How would you measure them?


you said you had a directional wattmeter, so do i. *mine reads zero,
what does yours read?


That would most likely be because your wattmeter is AC coupled.
Working
with DC, you need a DC-coupled meter, in which case it would read as
I predicted.


mine is dc coupled... still nothing. *please provide the schematic or
model number for the one you use to get such a reading.


Oh my. Could you kindly provide the schematic or a reference? Before
posting I spent an hour searching my library and the web for the
circuit
for a dc-coupled directional wattmeter and was unsuccessful.

Nothing prevents one from being constructed. That one is not readily
available should not prevent you from using the equations that they
implement and then predicting the DC behaviour of the line.

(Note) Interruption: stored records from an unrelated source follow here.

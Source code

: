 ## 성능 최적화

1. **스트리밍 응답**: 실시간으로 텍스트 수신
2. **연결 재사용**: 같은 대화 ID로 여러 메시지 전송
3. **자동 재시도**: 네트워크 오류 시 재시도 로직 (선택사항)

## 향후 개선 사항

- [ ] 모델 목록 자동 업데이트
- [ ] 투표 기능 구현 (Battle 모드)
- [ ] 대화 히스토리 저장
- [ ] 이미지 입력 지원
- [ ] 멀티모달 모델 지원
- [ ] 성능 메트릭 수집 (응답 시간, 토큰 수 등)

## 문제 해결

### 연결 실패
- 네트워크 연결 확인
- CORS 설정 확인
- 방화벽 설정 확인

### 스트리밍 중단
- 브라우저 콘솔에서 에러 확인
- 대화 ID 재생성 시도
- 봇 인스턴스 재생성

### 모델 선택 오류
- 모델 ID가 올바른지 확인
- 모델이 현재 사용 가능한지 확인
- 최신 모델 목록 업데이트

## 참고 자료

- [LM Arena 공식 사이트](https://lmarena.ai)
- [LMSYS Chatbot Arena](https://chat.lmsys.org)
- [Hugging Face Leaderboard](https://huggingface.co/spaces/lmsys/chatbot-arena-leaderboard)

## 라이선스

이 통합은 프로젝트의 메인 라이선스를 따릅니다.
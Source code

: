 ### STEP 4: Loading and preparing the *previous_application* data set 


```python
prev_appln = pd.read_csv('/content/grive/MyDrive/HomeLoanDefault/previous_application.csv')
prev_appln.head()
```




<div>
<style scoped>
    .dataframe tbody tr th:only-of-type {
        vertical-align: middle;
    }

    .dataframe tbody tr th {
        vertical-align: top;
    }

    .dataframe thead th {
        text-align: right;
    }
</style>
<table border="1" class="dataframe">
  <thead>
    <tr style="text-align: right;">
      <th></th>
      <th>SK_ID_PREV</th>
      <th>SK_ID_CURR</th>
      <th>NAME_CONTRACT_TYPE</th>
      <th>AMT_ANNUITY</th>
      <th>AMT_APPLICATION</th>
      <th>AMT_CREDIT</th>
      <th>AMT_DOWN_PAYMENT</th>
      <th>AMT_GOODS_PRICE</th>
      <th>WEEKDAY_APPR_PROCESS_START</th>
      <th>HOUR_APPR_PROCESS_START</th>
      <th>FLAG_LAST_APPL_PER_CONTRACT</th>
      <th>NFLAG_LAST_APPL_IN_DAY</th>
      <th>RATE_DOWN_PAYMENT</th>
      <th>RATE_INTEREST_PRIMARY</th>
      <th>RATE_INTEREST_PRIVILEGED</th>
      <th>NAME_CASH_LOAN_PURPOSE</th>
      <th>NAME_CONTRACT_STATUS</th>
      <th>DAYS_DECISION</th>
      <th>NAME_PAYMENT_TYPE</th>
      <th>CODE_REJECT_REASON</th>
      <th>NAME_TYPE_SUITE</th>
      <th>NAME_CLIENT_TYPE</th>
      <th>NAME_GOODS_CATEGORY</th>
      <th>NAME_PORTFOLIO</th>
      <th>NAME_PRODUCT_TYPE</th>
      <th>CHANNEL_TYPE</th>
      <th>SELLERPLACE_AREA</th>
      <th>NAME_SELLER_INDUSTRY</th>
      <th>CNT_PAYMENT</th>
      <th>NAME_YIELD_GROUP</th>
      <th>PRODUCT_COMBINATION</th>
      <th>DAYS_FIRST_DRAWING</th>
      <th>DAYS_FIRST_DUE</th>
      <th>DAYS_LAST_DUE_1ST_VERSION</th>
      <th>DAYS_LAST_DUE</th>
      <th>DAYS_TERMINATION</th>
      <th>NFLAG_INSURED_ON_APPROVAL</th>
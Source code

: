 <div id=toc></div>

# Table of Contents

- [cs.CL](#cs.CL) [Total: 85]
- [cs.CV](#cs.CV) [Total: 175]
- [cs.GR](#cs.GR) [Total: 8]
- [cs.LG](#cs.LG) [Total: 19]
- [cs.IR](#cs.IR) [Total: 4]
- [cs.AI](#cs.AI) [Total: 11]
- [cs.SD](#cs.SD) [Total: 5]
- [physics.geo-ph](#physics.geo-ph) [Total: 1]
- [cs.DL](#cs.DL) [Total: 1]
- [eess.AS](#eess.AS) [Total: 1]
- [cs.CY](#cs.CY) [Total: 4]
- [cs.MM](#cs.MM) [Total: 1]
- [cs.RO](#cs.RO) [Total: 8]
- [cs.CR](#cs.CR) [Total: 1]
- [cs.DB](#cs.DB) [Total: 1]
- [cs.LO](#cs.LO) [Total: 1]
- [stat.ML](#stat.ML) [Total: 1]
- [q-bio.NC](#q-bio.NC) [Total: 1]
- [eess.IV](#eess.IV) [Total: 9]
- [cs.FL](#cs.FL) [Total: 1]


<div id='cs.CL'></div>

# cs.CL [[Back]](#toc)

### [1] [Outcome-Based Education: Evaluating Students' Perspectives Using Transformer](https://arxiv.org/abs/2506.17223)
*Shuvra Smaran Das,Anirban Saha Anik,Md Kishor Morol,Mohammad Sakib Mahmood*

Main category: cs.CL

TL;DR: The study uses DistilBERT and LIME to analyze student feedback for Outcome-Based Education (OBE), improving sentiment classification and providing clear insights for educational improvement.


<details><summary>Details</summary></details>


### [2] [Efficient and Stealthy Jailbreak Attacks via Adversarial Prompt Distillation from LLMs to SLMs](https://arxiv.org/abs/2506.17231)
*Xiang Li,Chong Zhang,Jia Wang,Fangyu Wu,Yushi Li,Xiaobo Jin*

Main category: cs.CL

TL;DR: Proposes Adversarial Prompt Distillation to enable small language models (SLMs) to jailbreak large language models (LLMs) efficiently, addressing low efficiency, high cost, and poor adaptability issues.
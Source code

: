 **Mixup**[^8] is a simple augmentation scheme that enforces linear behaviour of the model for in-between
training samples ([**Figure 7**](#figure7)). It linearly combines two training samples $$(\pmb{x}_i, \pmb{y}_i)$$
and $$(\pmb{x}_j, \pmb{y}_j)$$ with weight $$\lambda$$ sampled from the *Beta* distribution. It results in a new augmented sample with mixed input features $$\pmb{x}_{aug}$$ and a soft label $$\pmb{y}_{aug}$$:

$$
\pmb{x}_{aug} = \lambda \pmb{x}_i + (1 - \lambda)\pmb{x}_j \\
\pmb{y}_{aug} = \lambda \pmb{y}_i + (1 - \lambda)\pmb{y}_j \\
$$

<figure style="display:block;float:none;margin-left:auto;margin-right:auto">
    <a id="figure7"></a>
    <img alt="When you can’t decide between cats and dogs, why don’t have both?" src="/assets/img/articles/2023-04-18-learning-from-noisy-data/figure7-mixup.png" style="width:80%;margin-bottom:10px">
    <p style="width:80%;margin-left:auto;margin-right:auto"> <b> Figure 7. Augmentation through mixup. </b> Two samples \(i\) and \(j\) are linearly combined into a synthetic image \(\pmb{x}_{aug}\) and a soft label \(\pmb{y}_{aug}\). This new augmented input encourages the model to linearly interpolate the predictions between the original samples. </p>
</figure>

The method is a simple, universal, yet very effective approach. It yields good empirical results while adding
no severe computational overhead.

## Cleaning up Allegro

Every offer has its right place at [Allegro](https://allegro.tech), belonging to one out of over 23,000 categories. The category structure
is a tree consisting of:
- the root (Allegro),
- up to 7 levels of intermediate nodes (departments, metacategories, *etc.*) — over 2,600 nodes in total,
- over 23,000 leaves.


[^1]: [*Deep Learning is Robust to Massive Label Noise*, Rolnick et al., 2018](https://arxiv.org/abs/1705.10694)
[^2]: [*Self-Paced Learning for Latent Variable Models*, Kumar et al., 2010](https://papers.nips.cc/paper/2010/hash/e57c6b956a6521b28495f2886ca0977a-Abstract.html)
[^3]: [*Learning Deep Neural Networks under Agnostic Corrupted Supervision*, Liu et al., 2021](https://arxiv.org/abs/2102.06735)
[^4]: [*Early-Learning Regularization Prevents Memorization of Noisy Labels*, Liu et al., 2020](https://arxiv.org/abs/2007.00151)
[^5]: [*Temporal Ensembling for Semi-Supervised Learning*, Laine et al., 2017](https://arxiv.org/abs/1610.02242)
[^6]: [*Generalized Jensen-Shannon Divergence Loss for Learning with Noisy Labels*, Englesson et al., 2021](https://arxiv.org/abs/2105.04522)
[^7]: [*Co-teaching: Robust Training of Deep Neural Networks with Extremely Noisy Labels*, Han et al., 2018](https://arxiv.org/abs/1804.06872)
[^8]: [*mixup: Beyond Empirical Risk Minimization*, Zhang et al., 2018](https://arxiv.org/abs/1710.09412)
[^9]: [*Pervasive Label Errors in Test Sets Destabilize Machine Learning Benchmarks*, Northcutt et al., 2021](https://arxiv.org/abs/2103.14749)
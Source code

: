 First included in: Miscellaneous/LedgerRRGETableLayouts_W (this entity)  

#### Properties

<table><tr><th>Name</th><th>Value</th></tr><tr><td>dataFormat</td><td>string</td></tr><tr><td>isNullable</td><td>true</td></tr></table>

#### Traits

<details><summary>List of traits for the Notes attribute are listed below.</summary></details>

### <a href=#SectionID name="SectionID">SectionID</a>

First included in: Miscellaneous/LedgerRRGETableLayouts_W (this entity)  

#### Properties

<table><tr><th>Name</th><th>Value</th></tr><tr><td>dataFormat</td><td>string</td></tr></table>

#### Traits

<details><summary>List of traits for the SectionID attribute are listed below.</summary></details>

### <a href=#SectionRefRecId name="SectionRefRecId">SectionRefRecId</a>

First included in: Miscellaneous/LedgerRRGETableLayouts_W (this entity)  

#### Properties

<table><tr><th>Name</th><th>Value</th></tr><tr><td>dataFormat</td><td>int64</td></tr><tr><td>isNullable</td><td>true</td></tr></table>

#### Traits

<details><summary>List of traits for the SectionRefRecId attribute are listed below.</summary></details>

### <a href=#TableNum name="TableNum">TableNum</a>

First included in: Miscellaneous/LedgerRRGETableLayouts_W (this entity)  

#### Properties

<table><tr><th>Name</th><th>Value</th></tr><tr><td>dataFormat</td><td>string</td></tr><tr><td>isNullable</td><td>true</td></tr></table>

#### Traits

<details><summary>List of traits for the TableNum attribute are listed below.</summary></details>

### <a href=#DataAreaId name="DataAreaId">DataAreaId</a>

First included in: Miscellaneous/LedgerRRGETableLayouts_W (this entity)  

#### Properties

A highly instructive exercise is to examine the schematic for your
directional wattmeter and work out how it implements the expressions
* Vf(t)=(V(t)+R0*I(t))/2
* Vr(t)=(V(t)-R0*I(t))/2


* Pf=avg(Vf(t)*Vf(t)/R0)
* Pr=avg(Vr(t)*Vr(t)/R0)
or some equivalent variant using If and Ir.


You will find a voltage sampler, a current sampler, some scaling,
and an addition (or subtraction). If your meter is analog, the
squaring function is usually implemented in the non-linear meter
scale. And the averaging function might be peak-reading or rely
on meter inertia.


You can, though, have an arbitrary current as an intermediate
result in solving a problem. With the two battery example, reduce
the resistor to 0 and an infinitely large current is computed in
both directions, though we know in reality that no current is
actually flowing.


no it isn't. *in the limit at R-0 *0V/R still looks like 0 to me..


When computing the intermediate results using superposition, you
have the full battery voltage in to 0 ohms. First the battery on
the left, then the one on the right, and then you add the two
currents to get the total current. 0 is always the total, but
the intermediate results can go to infinity if you connect
the two batteries directly in parallel.


there is no battery on the right, unless you have changed the case
again. *i thought we were doing the open circuit coax with the dc
source on one end.


No. I was referring to the simple DC circuit with two batteries and
a resistor. I was pretty sure that was your referent when you used
"R-0".

I understand that you have not found any flaws in my exposition,
except that you are still uncomfortable with the results. It is
possible to overcome this.

And I re-iterate the value of studying your directional wattmeter's
schematic, especially if it is DC-coupled.